Whitening reduces the ICA problem to finding an orthogonal rotation, which
simplifies the optimization considerably.
Numerical note: If any eigenvalue of the covariance matrix is smaller than
1e-8, anIllegalArgumentExceptionis thrown — the data is nearly linearly dependent and ICA is not applicable without dimensionality reduction.
A contrast function G must be:
The three built-in contrast functions cover the most common use cases.
new LogCosh() // or new ICA.Options("LogCosh", 100)
| Property | Value |
|---|---|
| G(u) | log(cosh(u)) ≈ |u| − log 2 for large |u| |
| G′(u) = g(u) | tanh(u) |
| G″(u) = g′(u) | 1 − tanh²(u) |
| Implementation | Numerically stable: |u| + log1p(exp(−2|u|)) − log 2 |
| Suitable for | General purpose — balances robustness and accuracy |
| Signal types | Sub-Gaussian and super-Gaussian sources |
LogCosh is the recommended default. It is smooth, bounded in derivative, and
avoids the numerical overflow that log(cosh(x)) would produce for |x| > 710.
new Exp() // or new ICA.Options("Gaussian", 100)
| Property | Value |
|---|---|
| G(u) | −exp(−u²/2) |
| G′(u) = g(u) | u · exp(−u²/2) |
| G″(u) = g′(u) | (1 − u²) · exp(−u²/2) |
| Suitable for | Super-Gaussian sources, robustness to outliers |
| Signal types | Sparse signals, impulsive noise |
The Gaussian contrast function down-weights extreme values, making it more robust when the data contain outliers.
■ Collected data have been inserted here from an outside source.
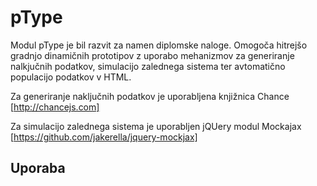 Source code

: # pType #

Modul pType je bil razvit za namen diplomske naloge. Omogoča hitrejšo gradnjo dinamičnih prototipov z uporabo mehanizmov za generiranje nalkjučnih podatkov, simulacijo zalednega sistema ter avtomatično populacijo podatkov v HTML.

Za generiranje naključnih podatkov je uporabljena knjižnica Chance [http://chancejs.com]

Za simulacijo zalednega sistema je uporabljen jQUery modul Mockajax [https://github.com/jakerella/jquery-mockjax]

## Uporaba ##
new Kurtosis() // or new ICA.Options("Kurtosis", 100)
| Property | Value |
|---|---|
| G(u) | u⁴ / 4 |
| G′(u) = g(u) | u³ |
| G″(u) = g′(u) | 3u² |
| Suitable for | Simple / educational use, clean data |
| Signal types | Any, but sensitive to outliers |
Kurtosis is a classical measure of non-Gaussianity. However, because G grows as
u⁴, it is highly sensitive to large values (outliers). Prefer LogCosh or
Exp for real data.
| Scenario | Recommended |
|---|---|
| No prior knowledge | LogCosh |
| Super-Gaussian signals (e.g., speech, sparse) | Exp |
| Sub-Gaussian signals (e.g., uniform) | LogCosh |
| Clean data, no outliers, quick test | Kurtosis |
| Outlier-prone data | Exp |
Implement DifferentiableFunction and optionally Serializable:
import smile.util.function.DifferentiableFunction;
import java.io.Serializable;
public class MyContrast implements DifferentiableFunction, Serializable {
@java.io.Serial
private static final long serialVersionUID = 1L;
@Override
public double f(double x) {
// G(u) — the contrast function itself (not required by FastICA
// but required by the DifferentiableFunction interface)
return Math.log1p(x * x);
}
@Override
public double g(double x) {
// G′(u) — first derivative
return 2.0 * x / (1.0 + x * x);
}
@Override
public double g2(double x) {
// G″(u) — second derivative
double d = 1.0 + x * x;
return 2.0 * (1.0 - x * x) / (d * d);
}
}
// Use it
ICA.Options opts = new ICA.Options(new MyContrast(), 200, 1E-5);
ICA ica = ICA.fit(X, p, opts);
ICA.Options(DifferentiableFunction contrast, int maxIter, double tol)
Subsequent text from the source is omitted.